We have observed that the differential activation of genes involved in acute inflammatory processes () between regressing and progressing melanoma lesions obtained after immunotherapy are dramatic. Among 30,000 studied genes in regressing metastases we mostly detected upregulation of the genes related to the immune rejection with a great enrichment for transcripts located in Chromosome 6, where antigen presentation and many inflammation related genes are located. We propose that these differences are due to efficient tumor recognition and elimination of regressing metastases by the activated immune system “triggered” by HLA Class I upregulation. However, the systemic immunotherapy cannot induce the regression of all lesions. Because of the major differences in HLA expression, we propose that progressing lesions are not recognized by immune cells due to irreversible alterations in HLA Class I.
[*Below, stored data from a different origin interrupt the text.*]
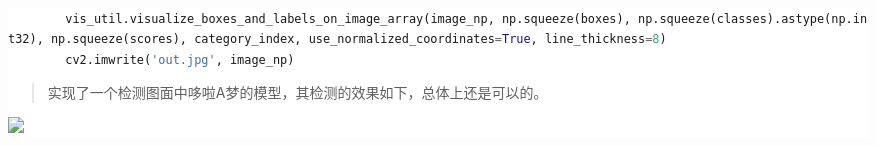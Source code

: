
 ```python
        vis_util.visualize_boxes_and_labels_on_image_array(image_np, np.squeeze(boxes), np.squeeze(classes).astype(np.int32), np.squeeze(scores), category_index, use_normalized_coordinates=True, line_thickness=8)
        cv2.imwrite('out.jpg', image_np)
```
> 实现了一个检测图面中哆啦A梦的模型，其检测的效果如下，总体上还是可以的。 
>
<img src="//raw.githubusercontent.com/longlong2010/image.longlong2010.github.io/master/202010/doraemon.jpg" width="600"/>
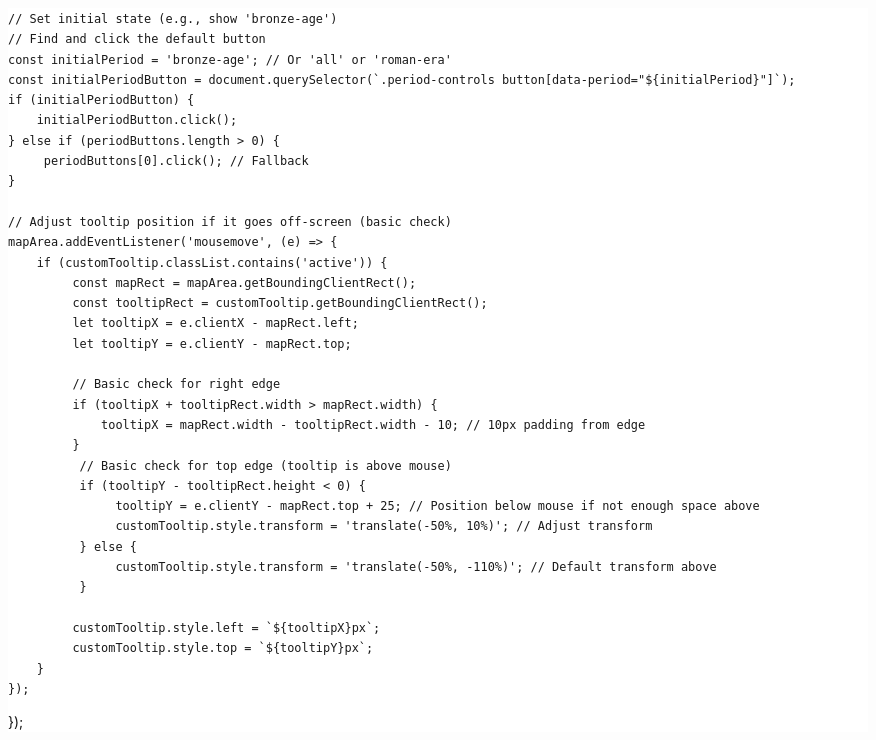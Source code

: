     // Set initial state (e.g., show 'bronze-age')
    // Find and click the default button
    const initialPeriod = 'bronze-age'; // Or 'all' or 'roman-era'
    const initialPeriodButton = document.querySelector(`.period-controls button[data-period="${initialPeriod}"]`);
    if (initialPeriodButton) {
        initialPeriodButton.click();
    } else if (periodButtons.length > 0) {
         periodButtons[0].click(); // Fallback
    }

    // Adjust tooltip position if it goes off-screen (basic check)
    mapArea.addEventListener('mousemove', (e) => {
        if (customTooltip.classList.contains('active')) {
             const mapRect = mapArea.getBoundingClientRect();
             const tooltipRect = customTooltip.getBoundingClientRect();
             let tooltipX = e.clientX - mapRect.left;
             let tooltipY = e.clientY - mapRect.top;

             // Basic check for right edge
             if (tooltipX + tooltipRect.width > mapRect.width) {
                 tooltipX = mapRect.width - tooltipRect.width - 10; // 10px padding from edge
             }
              // Basic check for top edge (tooltip is above mouse)
              if (tooltipY - tooltipRect.height < 0) {
                   tooltipY = e.clientY - mapRect.top + 25; // Position below mouse if not enough space above
                   customTooltip.style.transform = 'translate(-50%, 10%)'; // Adjust transform
              } else {
                   customTooltip.style.transform = 'translate(-50%, -110%)'; // Default transform above
              }

             customTooltip.style.left = `${tooltipX}px`;
             customTooltip.style.top = `${tooltipY}px`;
        }
    });


});
</script>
The transcriptional pattern expressed by regressing metastases was quite similar, independently of the type of immunotherapy used. This suggests that the mechanisms leading to tumor rejection converge in a unique pathway (). In this context, the expression pattern of regressing lesions was also similar to that observed after imiquimod or IL-2 administration in basal cell carcinoma,20,21
graft versus host disease, autoimmunity or acute infection resulting in clearance of pathogen.23
This has been postulated as the existence of an immunologic constant of rejection.24,25
The molecular mechanisms used to eliminate all of them converge in a final pathway consisting of the expression of antigen presentation, ISGs and IEFs. The expression pattern that we have found is ultimately an interferon Type II signature most probably mediated by a release of interferon-gamma by tumor infiltrating T cells, even when the melanoma patient was treated with interferon alpha2b.
A common pathway of T cell mediated rejection is showed in different pathological entities.
Immunohistochemistry staining of tumors showed the correlation between tumor infiltration and the expression of genomic transcripts implicated in tumor rejection (ISGs and IEFs). Several studies have described the presence of tumor-antigen specific cytotoxic T lymphocytes in the tumor microenvironment.23
Nevertheless, these cells are unable to eliminate tumor cells.23
In this study, immune cells potentially induced or activated by the immunotherapy can recognize and eliminate lesions that previously were low immunogenic and invisible for the immune system. However, this immunomodulation occurred only in a subset of metastases, while another group of lesions continued to grow in spite of systemic activation of immune surveillance mechanisms. Therefore, intratumoral factors are most likely to be responsible for the failure of the immune response within the progressing metastases. Genome transcriptional analysis indicates that antigen presentation is the most critical pathway to determine tumor regression. Previous studies12,13
and microdissected tumor from both patients confirm that specific HLA-A, B and C high expression is associated with immune infiltrate and tumor regression, meanwhile a low or negative HLA Class I transcription correlate with tumor progression (). Interestingly, we did not find differences in markers corresponding to regulatory T cells (Tregs) or myeloid derived suppressor cells (MDSC) when both types of metastases were compared.
Correlation of HLA class I surface expression with tumor response after immunotherapy
Our observations suggest that immunotherapy promotes a modification of tumor microenvironment, leading to a release of immune stimulating factors by immune infiltrating cells. This immune stimulation will lead to upregulation of HLA expression in tumor cells with reversible alterations of HLA Class I expression (“Soft” lesions) and, subsequently, these tumor cells will be recognized and destroyed by the antigen-specific T cells. These T cells, as they recognize tumor cells, produce more proinflammatory factors such as IFN-γ, IL-2, TNF-α and GM-CSF.26
This, in turn, triggers a positive and self perpetuating feedback between tumor and immune cells until tumor rejection occurs. In contrast, if cancer cells bear irreversible defects in HLA Class I genes (“Hard” lesions), antigen presentation remains defective after immunotherapy impairing the amplification of the immune response in situ
and promoting their escape from immune recognition.26
Our prediction is that “soft” and “hard” HLA Class I tumor lesions will coexist during the natural history of tumor development. However after immunotherapy tumor cells with “soft” lesion will upregulate antigen presentation and can be rejected. In contrast, those tumor cells bearing “hard” and irreversible genetic defects will prevail and progress to kill the host.27
This clearing would lead to the selection of a tumor variant with additional alteration of HLA Class I expression.28,29
To the best of our knowledge, this is the first comparison of the transcriptional profile of melanoma metastases with different responses after immunotherapy in the same patient, showing the “molecular image” of tumor rejection. Our results strongly suggest that the genetic makeup of individual tumor cells is a major factor determining immune responsiveness. In particular the capacity to modulate tumor HLA Class I expression.